The Ministry of Defense will select contractors to develop and manufacture next-generation electronic cell phone jammer over the next two years to protect allied forces from radio frequency weapons, the department said in a statement.
Jamming systems are electronic devices used to interfere with the operation of electronic equipment, such as radios, radar systems and other communication equipment. They have been used in combat since World War I.
In recent years, Russia and China have developed new radio frequency weapons that can disable enemy electronics without causing permanent damage. The U.S. military has also been working on prototypes for years but has not yet deployed them in the field because there are concerns about the legality of using an RF weapon against enemy forces or civilians during peacetime operations such as humanitarian relief missions or noncombatant evacuations.

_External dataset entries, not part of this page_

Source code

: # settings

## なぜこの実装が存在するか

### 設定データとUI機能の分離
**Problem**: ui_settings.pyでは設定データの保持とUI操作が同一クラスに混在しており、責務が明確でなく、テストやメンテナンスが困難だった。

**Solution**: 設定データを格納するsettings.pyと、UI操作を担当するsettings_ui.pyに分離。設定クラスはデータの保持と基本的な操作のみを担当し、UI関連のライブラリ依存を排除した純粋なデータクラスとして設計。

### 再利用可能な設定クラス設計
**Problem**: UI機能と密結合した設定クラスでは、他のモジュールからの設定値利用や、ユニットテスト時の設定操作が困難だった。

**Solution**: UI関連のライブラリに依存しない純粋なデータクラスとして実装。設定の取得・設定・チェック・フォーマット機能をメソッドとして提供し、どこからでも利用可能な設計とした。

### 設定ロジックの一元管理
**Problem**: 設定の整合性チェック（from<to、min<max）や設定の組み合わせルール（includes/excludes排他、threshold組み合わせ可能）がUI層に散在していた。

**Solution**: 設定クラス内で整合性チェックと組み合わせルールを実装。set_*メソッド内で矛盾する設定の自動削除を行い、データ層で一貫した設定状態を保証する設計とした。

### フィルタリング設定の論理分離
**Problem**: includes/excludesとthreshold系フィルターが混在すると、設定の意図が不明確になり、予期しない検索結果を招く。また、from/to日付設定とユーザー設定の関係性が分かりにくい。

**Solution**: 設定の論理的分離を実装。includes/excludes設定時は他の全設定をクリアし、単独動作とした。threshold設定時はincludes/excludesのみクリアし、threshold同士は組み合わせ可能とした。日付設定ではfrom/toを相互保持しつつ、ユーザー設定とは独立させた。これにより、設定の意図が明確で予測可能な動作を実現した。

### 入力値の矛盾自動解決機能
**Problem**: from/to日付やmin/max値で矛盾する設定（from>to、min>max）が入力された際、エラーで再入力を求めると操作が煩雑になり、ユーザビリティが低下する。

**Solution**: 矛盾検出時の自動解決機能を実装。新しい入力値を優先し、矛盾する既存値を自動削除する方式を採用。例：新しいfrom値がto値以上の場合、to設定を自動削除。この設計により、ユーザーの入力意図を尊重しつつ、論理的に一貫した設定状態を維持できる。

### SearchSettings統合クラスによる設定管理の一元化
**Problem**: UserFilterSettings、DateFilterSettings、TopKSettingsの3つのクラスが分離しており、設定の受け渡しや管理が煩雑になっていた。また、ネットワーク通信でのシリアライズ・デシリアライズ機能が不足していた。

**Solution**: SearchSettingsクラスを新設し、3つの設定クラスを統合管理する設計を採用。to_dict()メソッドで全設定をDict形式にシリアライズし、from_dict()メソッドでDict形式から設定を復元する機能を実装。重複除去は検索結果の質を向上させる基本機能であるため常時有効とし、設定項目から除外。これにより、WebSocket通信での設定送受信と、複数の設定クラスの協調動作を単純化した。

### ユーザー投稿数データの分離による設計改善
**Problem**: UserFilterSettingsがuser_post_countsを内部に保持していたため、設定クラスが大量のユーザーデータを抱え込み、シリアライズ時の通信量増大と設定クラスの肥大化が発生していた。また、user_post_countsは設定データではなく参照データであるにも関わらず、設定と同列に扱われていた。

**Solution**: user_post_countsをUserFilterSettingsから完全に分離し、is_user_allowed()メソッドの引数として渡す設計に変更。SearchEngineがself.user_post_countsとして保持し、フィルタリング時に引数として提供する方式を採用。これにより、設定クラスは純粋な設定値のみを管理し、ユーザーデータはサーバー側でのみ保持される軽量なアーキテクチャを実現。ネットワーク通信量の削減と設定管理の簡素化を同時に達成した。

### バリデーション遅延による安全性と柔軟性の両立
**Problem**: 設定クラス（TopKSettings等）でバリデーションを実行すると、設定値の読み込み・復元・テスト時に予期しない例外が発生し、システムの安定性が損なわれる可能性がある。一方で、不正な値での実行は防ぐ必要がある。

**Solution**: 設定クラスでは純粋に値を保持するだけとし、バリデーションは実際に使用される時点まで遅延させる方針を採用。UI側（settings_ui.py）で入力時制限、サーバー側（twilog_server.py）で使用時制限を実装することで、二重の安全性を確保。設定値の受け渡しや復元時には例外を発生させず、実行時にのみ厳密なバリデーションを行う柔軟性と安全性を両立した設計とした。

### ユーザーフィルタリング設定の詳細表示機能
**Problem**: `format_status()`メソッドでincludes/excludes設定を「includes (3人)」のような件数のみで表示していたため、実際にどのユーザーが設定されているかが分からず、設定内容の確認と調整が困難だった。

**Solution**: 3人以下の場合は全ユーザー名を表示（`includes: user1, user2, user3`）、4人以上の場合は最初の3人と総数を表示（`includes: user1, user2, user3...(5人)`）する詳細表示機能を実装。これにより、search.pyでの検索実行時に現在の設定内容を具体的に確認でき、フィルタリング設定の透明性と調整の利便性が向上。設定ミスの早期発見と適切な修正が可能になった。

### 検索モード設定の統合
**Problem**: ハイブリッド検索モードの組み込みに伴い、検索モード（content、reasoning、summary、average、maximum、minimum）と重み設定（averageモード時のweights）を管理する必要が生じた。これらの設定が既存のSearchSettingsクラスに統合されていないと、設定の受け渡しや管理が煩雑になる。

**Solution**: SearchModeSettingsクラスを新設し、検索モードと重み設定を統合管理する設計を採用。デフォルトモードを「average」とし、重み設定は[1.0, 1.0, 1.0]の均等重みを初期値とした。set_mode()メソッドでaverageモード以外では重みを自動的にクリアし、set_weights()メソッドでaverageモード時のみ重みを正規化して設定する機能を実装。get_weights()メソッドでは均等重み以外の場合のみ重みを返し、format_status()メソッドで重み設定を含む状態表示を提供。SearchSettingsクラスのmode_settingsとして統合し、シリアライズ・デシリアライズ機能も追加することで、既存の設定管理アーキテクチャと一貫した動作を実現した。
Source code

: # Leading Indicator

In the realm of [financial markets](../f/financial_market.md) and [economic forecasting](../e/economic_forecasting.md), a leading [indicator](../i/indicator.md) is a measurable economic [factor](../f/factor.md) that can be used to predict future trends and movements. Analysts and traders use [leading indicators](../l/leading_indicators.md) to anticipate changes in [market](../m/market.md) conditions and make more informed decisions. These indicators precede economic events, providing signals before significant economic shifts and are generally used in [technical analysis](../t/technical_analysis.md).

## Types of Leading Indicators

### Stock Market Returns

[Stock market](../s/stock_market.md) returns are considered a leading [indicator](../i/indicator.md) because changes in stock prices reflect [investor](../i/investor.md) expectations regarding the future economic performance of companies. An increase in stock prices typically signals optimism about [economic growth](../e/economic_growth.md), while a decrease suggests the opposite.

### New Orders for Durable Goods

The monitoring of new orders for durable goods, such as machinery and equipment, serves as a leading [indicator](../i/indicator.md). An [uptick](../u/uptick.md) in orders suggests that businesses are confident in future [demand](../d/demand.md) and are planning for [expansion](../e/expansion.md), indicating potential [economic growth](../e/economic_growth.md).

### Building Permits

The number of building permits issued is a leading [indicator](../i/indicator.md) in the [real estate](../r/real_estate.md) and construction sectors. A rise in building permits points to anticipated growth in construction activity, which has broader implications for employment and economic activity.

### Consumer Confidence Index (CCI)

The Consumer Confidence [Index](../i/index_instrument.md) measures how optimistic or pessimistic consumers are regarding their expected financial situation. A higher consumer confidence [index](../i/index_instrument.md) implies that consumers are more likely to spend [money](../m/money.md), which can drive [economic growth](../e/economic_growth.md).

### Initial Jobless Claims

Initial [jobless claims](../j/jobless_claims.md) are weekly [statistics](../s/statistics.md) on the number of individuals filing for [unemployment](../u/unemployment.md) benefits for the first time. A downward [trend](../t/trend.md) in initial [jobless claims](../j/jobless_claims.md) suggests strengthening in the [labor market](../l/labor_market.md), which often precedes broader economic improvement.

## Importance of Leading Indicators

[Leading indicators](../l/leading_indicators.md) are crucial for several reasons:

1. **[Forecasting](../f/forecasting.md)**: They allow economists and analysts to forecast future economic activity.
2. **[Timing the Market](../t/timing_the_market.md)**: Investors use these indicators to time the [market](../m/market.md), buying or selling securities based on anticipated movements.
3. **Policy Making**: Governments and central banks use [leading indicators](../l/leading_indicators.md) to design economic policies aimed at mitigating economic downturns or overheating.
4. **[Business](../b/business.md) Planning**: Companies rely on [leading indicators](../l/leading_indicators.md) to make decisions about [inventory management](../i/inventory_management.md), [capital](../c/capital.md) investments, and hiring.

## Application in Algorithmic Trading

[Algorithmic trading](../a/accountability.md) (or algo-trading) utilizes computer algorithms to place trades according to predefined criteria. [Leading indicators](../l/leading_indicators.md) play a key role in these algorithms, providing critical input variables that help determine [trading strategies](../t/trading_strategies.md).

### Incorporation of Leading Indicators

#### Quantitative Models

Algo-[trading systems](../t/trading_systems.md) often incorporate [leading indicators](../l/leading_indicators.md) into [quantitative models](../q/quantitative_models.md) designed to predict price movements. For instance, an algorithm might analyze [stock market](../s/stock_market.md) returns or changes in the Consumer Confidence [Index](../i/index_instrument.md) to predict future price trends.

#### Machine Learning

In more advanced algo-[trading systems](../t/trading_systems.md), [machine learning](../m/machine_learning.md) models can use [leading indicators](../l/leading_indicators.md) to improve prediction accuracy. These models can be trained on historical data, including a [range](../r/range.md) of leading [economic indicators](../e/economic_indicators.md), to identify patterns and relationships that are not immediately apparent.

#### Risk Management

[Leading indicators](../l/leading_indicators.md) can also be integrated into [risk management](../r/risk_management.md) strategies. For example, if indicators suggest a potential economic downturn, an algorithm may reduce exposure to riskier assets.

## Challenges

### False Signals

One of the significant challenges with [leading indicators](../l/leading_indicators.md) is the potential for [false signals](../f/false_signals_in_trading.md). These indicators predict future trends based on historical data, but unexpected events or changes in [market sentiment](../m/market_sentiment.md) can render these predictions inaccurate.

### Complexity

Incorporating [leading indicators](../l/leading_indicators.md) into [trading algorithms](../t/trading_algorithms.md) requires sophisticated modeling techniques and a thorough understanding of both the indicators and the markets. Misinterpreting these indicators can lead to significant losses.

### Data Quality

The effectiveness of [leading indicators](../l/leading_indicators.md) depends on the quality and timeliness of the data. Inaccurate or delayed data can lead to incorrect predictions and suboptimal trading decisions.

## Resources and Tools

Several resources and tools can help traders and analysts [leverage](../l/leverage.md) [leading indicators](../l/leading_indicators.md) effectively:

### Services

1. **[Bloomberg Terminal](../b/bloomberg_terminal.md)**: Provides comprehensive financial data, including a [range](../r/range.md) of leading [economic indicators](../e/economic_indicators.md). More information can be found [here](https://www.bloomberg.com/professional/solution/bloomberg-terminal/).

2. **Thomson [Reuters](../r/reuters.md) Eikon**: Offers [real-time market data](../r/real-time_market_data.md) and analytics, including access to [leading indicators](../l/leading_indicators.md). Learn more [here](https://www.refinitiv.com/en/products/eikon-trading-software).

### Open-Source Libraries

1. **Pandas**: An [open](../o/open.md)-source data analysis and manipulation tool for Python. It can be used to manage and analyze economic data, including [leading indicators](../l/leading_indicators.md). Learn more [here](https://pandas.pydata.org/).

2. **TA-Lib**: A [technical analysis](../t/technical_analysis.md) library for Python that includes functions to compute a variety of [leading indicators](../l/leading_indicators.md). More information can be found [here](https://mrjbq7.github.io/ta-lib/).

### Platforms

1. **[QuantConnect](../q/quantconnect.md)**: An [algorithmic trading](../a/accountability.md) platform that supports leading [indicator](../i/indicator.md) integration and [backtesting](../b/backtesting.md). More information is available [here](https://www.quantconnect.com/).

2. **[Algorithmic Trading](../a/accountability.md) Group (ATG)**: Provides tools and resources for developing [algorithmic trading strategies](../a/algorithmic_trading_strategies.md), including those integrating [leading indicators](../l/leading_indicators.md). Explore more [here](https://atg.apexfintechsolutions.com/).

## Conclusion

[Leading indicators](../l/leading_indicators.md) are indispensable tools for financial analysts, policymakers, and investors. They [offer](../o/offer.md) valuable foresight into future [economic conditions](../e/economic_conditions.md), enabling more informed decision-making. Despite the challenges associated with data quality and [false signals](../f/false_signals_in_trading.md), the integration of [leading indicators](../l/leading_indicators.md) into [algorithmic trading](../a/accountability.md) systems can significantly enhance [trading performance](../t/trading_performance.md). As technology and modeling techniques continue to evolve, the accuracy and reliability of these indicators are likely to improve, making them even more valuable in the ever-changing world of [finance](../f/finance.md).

Electronic warfare is an area of increasing concern for the Pentagon as countries like Russia, China and Iran expand their capabilities in that domain. The U.S. military has taken steps to counter those threats by investing in a wide range of systems that can be used against the enemy’s EW systems.
For example, the Army recently announced plans to develop air-dropped high power handheld signal jammer that can suppress enemy radar and communications systems at long range while also protecting friendly aircraft from being targeted by surface-to-air missiles or other forms of anti-aircraft fire during missions over hostile territory.
“We are pursuing next generation EW jammer capability to address evolving threats and expand our EW effects portfolio,” said Col. James Ross, who leads the Program Executive Office for Integrated Warfare Systems.
Col. James Ross, who leads the Program Executive Office for Integrated Warfare Systems, said in a statement that “we are pursuing next generation EW jammer capability to address evolving threats and expand our EW effects portfolio.” The program will be led by PEO IS and run through 2022.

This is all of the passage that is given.